PROBLEM STATEMENT: Please go over the material below and count each line with the string "command", giving only the total.

+ + +

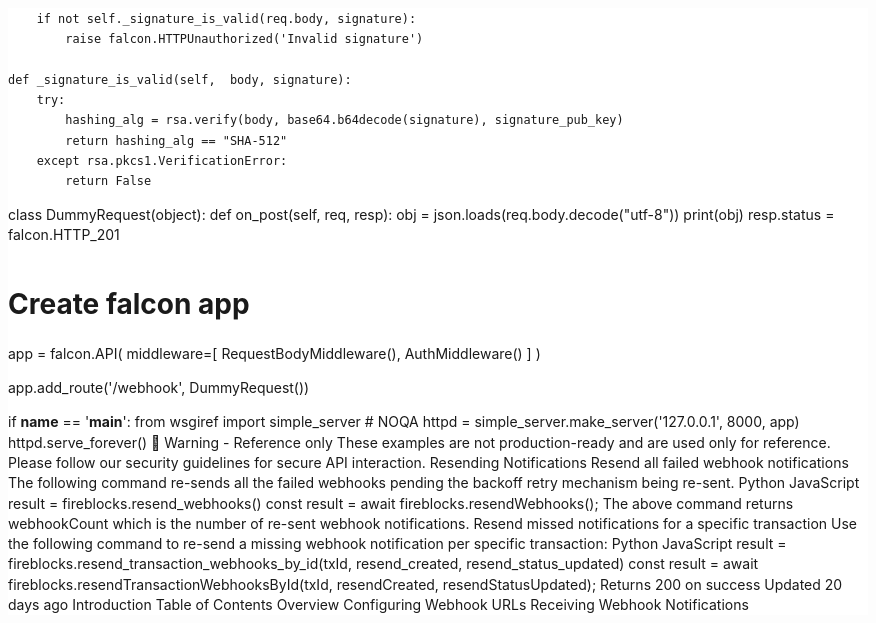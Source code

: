         if not self._signature_is_valid(req.body, signature):
            raise falcon.HTTPUnauthorized('Invalid signature')

    def _signature_is_valid(self,  body, signature):
        try:
            hashing_alg = rsa.verify(body, base64.b64decode(signature), signature_pub_key)
            return hashing_alg == "SHA-512"
        except rsa.pkcs1.VerificationError:
            return False

class DummyRequest(object):
    def on_post(self, req, resp):
        obj = json.loads(req.body.decode("utf-8"))
        print(obj)
        resp.status = falcon.HTTP_201


# Create falcon app
app = falcon.API(
    middleware=[
        RequestBodyMiddleware(),
        AuthMiddleware()
    ]
)

app.add_route('/webhook', DummyRequest())


if __name__ == '__main__':
    from wsgiref import simple_server  # NOQA
    httpd = simple_server.make_server('127.0.0.1', 8000, app)
    httpd.serve_forever()
🚧
Warning - Reference only
These examples are
not production-ready
and are used only for reference.
Please follow our security guidelines for secure API interaction.
Resending Notifications
Resend all failed webhook notifications
The following command re-sends
all
the failed webhooks pending the backoff retry mechanism being re-sent.
Python
JavaScript
result = fireblocks.resend_webhooks()
const result = await fireblocks.resendWebhooks();
The above command returns
webhookCount
which is the number of re-sent webhook notifications.
Resend missed notifications for a specific transaction
Use the following command to re-send a missing webhook notification per specific transaction:
Python
JavaScript
result = fireblocks.resend_transaction_webhooks_by_id(txId, resend_created, resend_status_updated)
const result = await fireblocks.resendTransactionWebhooksById(txId, resendCreated, resendStatusUpdated);
Returns 200 on success
Updated
20 days ago
Introduction
Table of Contents
Overview
Configuring Webhook URLs
Receiving Webhook Notifications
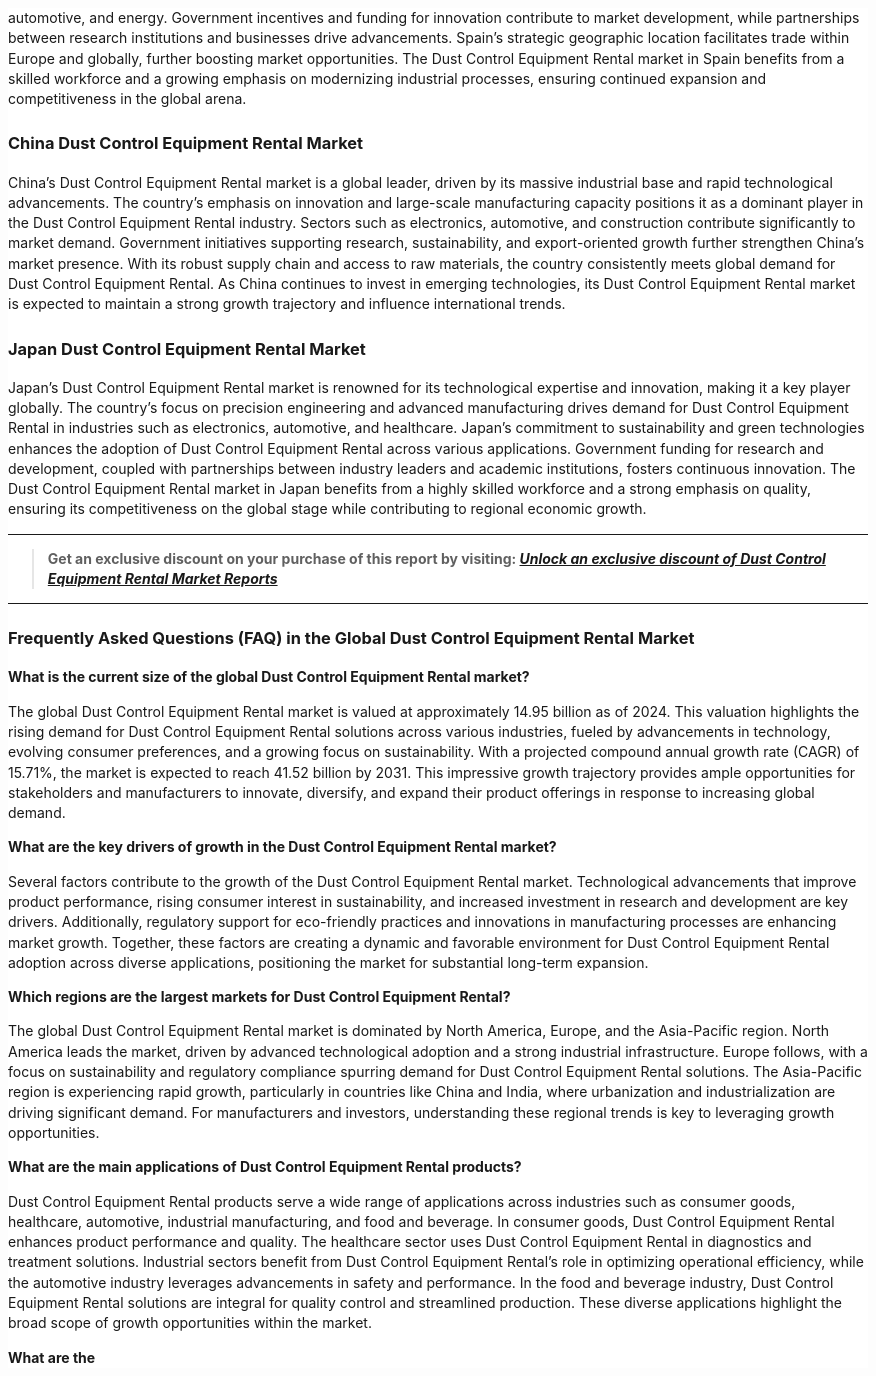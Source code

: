 automotive, and energy. Government incentives and funding for innovation contribute to market development, while partnerships between research institutions and businesses drive advancements. Spain&rsquo;s strategic geographic location facilitates trade within Europe and globally, further boosting market opportunities. The Dust Control Equipment Rental market in Spain benefits from a skilled workforce and a growing emphasis on modernizing industrial processes, ensuring continued expansion and competitiveness in the global arena.</p><h3>China Dust Control Equipment Rental Market</h3><p>China&rsquo;s Dust Control Equipment Rental market is a global leader, driven by its massive industrial base and rapid technological advancements. The country&rsquo;s emphasis on innovation and large-scale manufacturing capacity positions it as a dominant player in the Dust Control Equipment Rental industry. Sectors such as electronics, automotive, and construction contribute significantly to market demand. Government initiatives supporting research, sustainability, and export-oriented growth further strengthen China&rsquo;s market presence. With its robust supply chain and access to raw materials, the country consistently meets global demand for Dust Control Equipment Rental. As China continues to invest in emerging technologies, its Dust Control Equipment Rental market is expected to maintain a strong growth trajectory and influence international trends.</p><h3>Japan Dust Control Equipment Rental Market</h3><p>Japan&rsquo;s Dust Control Equipment Rental market is renowned for its technological expertise and innovation, making it a key player globally. The country&rsquo;s focus on precision engineering and advanced manufacturing drives demand for Dust Control Equipment Rental in industries such as electronics, automotive, and healthcare. Japan&rsquo;s commitment to sustainability and green technologies enhances the adoption of Dust Control Equipment Rental across various applications. Government funding for research and development, coupled with partnerships between industry leaders and academic institutions, fosters continuous innovation. The Dust Control Equipment Rental market in Japan benefits from a highly skilled workforce and a strong emphasis on quality, ensuring its competitiveness on the global stage while contributing to regional economic growth.</p><hr /><blockquote><p><strong>Get an exclusive discount on your purchase of this report by visiting: <em><a href="://marketresearchpulse.com/ask-for-discount/50928?utm_source=Github&amp;utm_medium=027">Unlock an exclusive discount of Dust Control Equipment Rental Market Reports</a></em>&nbsp;</strong></p></blockquote><hr /><h3>Frequently Asked Questions (FAQ) in the Global Dust Control Equipment Rental Market</h3><p><strong>What is the current size of the global Dust Control Equipment Rental market?</strong></p><p>The global Dust Control Equipment Rental market is valued at approximately 14.95 billion as of 2024. This valuation highlights the rising demand for Dust Control Equipment Rental solutions across various industries, fueled by advancements in technology, evolving consumer preferences, and a growing focus on sustainability. With a projected compound annual growth rate (CAGR) of 15.71%, the market is expected to reach 41.52 billion by 2031. This impressive growth trajectory provides ample opportunities for stakeholders and manufacturers to innovate, diversify, and expand their product offerings in response to increasing global demand.</p><p><strong>What are the key drivers of growth in the Dust Control Equipment Rental market?</strong></p><p>Several factors contribute to the growth of the Dust Control Equipment Rental market. Technological advancements that improve product performance, rising consumer interest in sustainability, and increased investment in research and development are key drivers. Additionally, regulatory support for eco-friendly practices and innovations in manufacturing processes are enhancing market growth. Together, these factors are creating a dynamic and favorable environment for Dust Control Equipment Rental adoption across diverse applications, positioning the market for substantial long-term expansion.</p><p><strong>Which regions are the largest markets for Dust Control Equipment Rental?</strong></p><p>The global Dust Control Equipment Rental market is dominated by North America, Europe, and the Asia-Pacific region. North America leads the market, driven by advanced technological adoption and a strong industrial infrastructure. Europe follows, with a focus on sustainability and regulatory compliance spurring demand for Dust Control Equipment Rental solutions. The Asia-Pacific region is experiencing rapid growth, particularly in countries like China and India, where urbanization and industrialization are driving significant demand. For manufacturers and investors, understanding these regional trends is key to leveraging growth opportunities.</p><p><strong>What are the main applications of Dust Control Equipment Rental products?</strong></p><p>Dust Control Equipment Rental products serve a wide range of applications across industries such as consumer goods, healthcare, automotive, industrial manufacturing, and food and beverage. In consumer goods, Dust Control Equipment Rental enhances product performance and quality. The healthcare sector uses Dust Control Equipment Rental in diagnostics and treatment solutions. Industrial sectors benefit from Dust Control Equipment Rental&rsquo;s role in optimizing operational efficiency, while the automotive industry leverages advancements in safety and performance. In the food and beverage industry, Dust Control Equipment Rental solutions are integral for quality control and streamlined production. These diverse applications highlight the broad scope of growth opportunities within the market.</p><p><strong>What are the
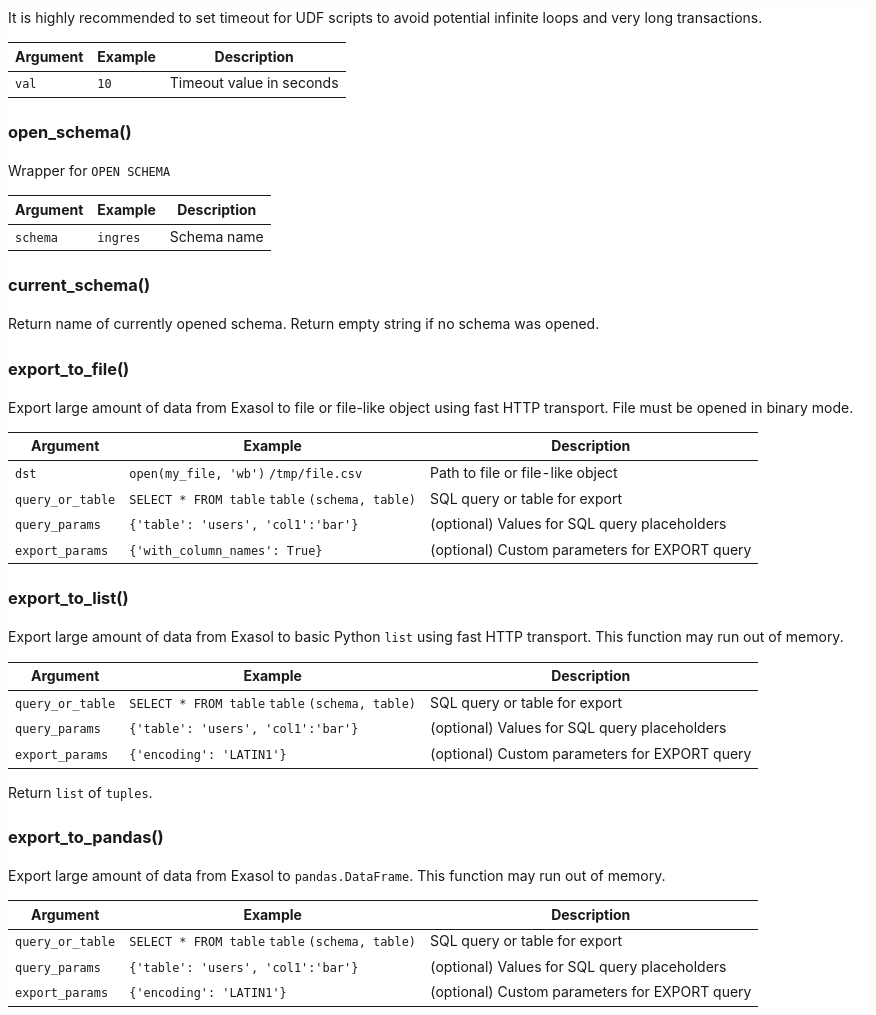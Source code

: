 It is highly recommended to set timeout for UDF scripts to avoid potential infinite loops and very long transactions.

| Argument | Example | Description |
| --- | --- | --- |
| `val` | `10` | Timeout value in seconds |

### open_schema()
Wrapper for `OPEN SCHEMA`

| Argument | Example | Description |
| --- | --- | --- |
| `schema` | `ingres` | Schema name |

### current_schema()
Return name of currently opened schema. Return empty string if no schema was opened.

### export_to_file()
Export large amount of data from Exasol to file or file-like object using fast HTTP transport.
File must be opened in binary mode.

| Argument | Example | Description |
| --- | --- | --- |
| `dst` | `open(my_file, 'wb')` `/tmp/file.csv` | Path to file or file-like object |
| `query_or_table` | `SELECT * FROM table` `table` `(schema, table)` | SQL query or table for export |
| `query_params` | `{'table': 'users', 'col1':'bar'}` | (optional) Values for SQL query placeholders |
| `export_params` | `{'with_column_names': True}` | (optional) Custom parameters for EXPORT query |

### export_to_list()
Export large amount of data from Exasol to basic Python `list` using fast HTTP transport. This function may run out of memory.

| Argument | Example | Description |
| --- | --- | --- |
| `query_or_table` | `SELECT * FROM table` `table` `(schema, table)` | SQL query or table for export |
| `query_params` | `{'table': 'users', 'col1':'bar'}` | (optional) Values for SQL query placeholders |
| `export_params` | `{'encoding': 'LATIN1'}` | (optional) Custom parameters for EXPORT query |

Return `list` of `tuples`.

### export_to_pandas()
Export large amount of data from Exasol to `pandas.DataFrame`. This function may run out of memory.

| Argument | Example | Description |
| --- | --- | --- |
| `query_or_table` | `SELECT * FROM table` `table` `(schema, table)` | SQL query or table for export |
| `query_params` | `{'table': 'users', 'col1':'bar'}` | (optional) Values for SQL query placeholders |
| `export_params` | `{'encoding': 'LATIN1'}` | (optional) Custom parameters for EXPORT query |
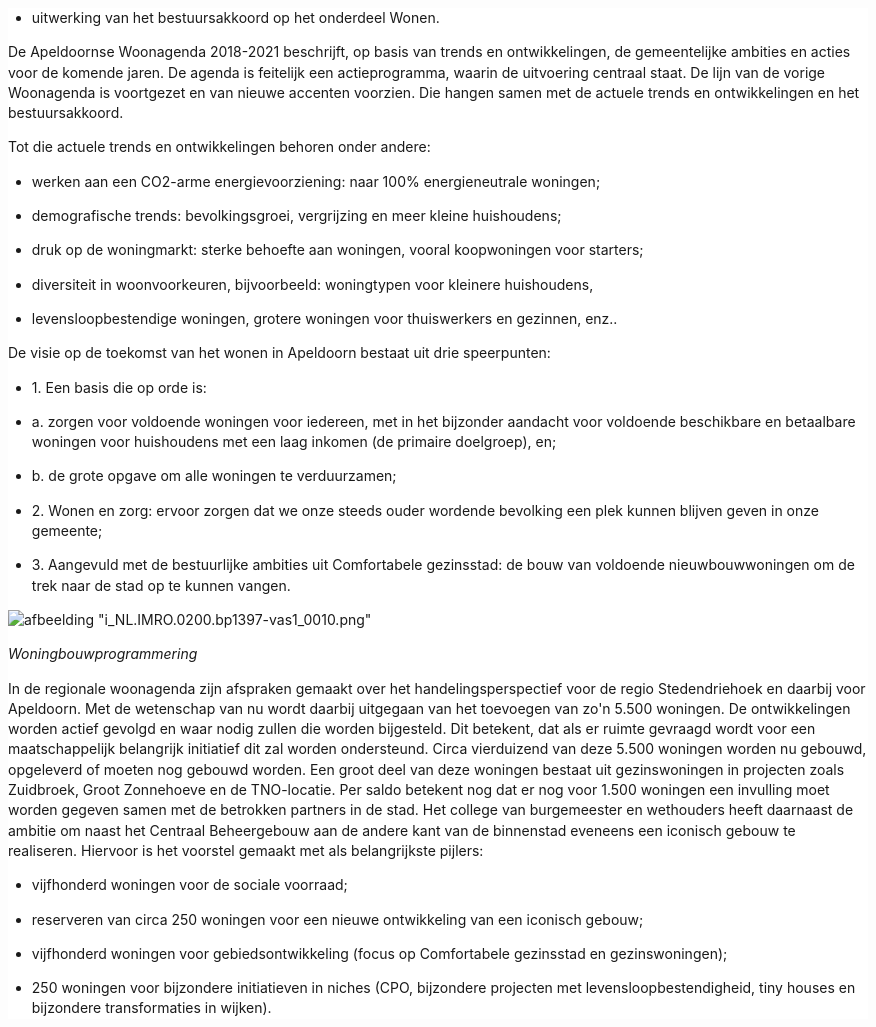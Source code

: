 * uitwerking van het bestuursakkoord op het onderdeel Wonen.

De Apeldoornse Woonagenda 2018\-2021 beschrijft, op basis van trends en ontwikkelingen, de gemeentelijke ambities en acties voor de komende jaren. De agenda is feitelijk een actieprogramma, waarin de uitvoering centraal staat. De lijn van de vorige Woonagenda is voortgezet en van nieuwe accenten voorzien. Die hangen samen met de actuele trends en ontwikkelingen en het bestuursakkoord.

Tot die actuele trends en ontwikkelingen behoren onder andere:

* werken aan een CO2\-arme energievoorziening: naar 100% energieneutrale woningen;

* demografische trends: bevolkingsgroei, vergrijzing en meer kleine huishoudens;

* druk op de woningmarkt: sterke behoefte aan woningen, vooral koopwoningen voor starters;

* diversiteit in woonvoorkeuren, bijvoorbeeld: woningtypen voor kleinere huishoudens,

* levensloopbestendige woningen, grotere woningen voor thuiswerkers en gezinnen, enz..

De visie op de toekomst van het wonen in Apeldoorn bestaat uit drie speerpunten:

* 1\. Een basis die op orde is:

+ a. zorgen voor voldoende woningen voor iedereen, met in het bijzonder aandacht voor voldoende beschikbare en betaalbare woningen voor huishoudens met een laag inkomen (de primaire doelgroep), en;

+ b. de grote opgave om alle woningen te verduurzamen;

* 2\. Wonen en zorg: ervoor zorgen dat we onze steeds ouder wordende bevolking een plek kunnen blijven geven in onze gemeente;

* 3\. Aangevuld met de bestuurlijke ambities uit Comfortabele gezinsstad: de bouw van voldoende nieuwbouwwoningen om de trek naar de stad op te kunnen vangen.

![afbeelding "i_NL.IMRO.0200.bp1397-vas1_0010.png"](i_NL.IMRO.0200.bp1397-vas1_0010.png)

*Woningbouwprogrammering*

In de regionale woonagenda zijn afspraken gemaakt over het handelingsperspectief voor de regio Stedendriehoek en daarbij voor Apeldoorn. Met de wetenschap van nu wordt daarbij uitgegaan van het toevoegen van zo'n 5\.500 woningen. De ontwikkelingen worden actief gevolgd en waar nodig zullen die worden bijgesteld. Dit betekent, dat als er ruimte gevraagd wordt voor een maatschappelijk belangrijk initiatief dit zal worden ondersteund. Circa vierduizend van deze 5\.500 woningen worden nu gebouwd, opgeleverd of moeten nog gebouwd worden. Een groot deel van deze woningen bestaat uit gezinswoningen in projecten zoals Zuidbroek, Groot Zonnehoeve en de TNO\-locatie. Per saldo betekent nog dat er nog voor 1\.500 woningen een invulling moet worden gegeven samen met de betrokken partners in de stad. Het college van burgemeester en wethouders heeft daarnaast de ambitie om naast het Centraal Beheergebouw aan de andere kant van de binnenstad eveneens een iconisch gebouw te realiseren. Hiervoor is het voorstel gemaakt met als belangrijkste pijlers:

* vijfhonderd woningen voor de sociale voorraad;

* reserveren van circa 250 woningen voor een nieuwe ontwikkeling van een iconisch gebouw;

* vijfhonderd woningen voor gebiedsontwikkeling (focus op Comfortabele gezinsstad en gezinswoningen);

* 250 woningen voor bijzondere initiatieven in niches (CPO, bijzondere projecten met levensloopbestendigheid, tiny houses en bijzondere transformaties in wijken).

+ + +

EXPECTED ANSWER: 3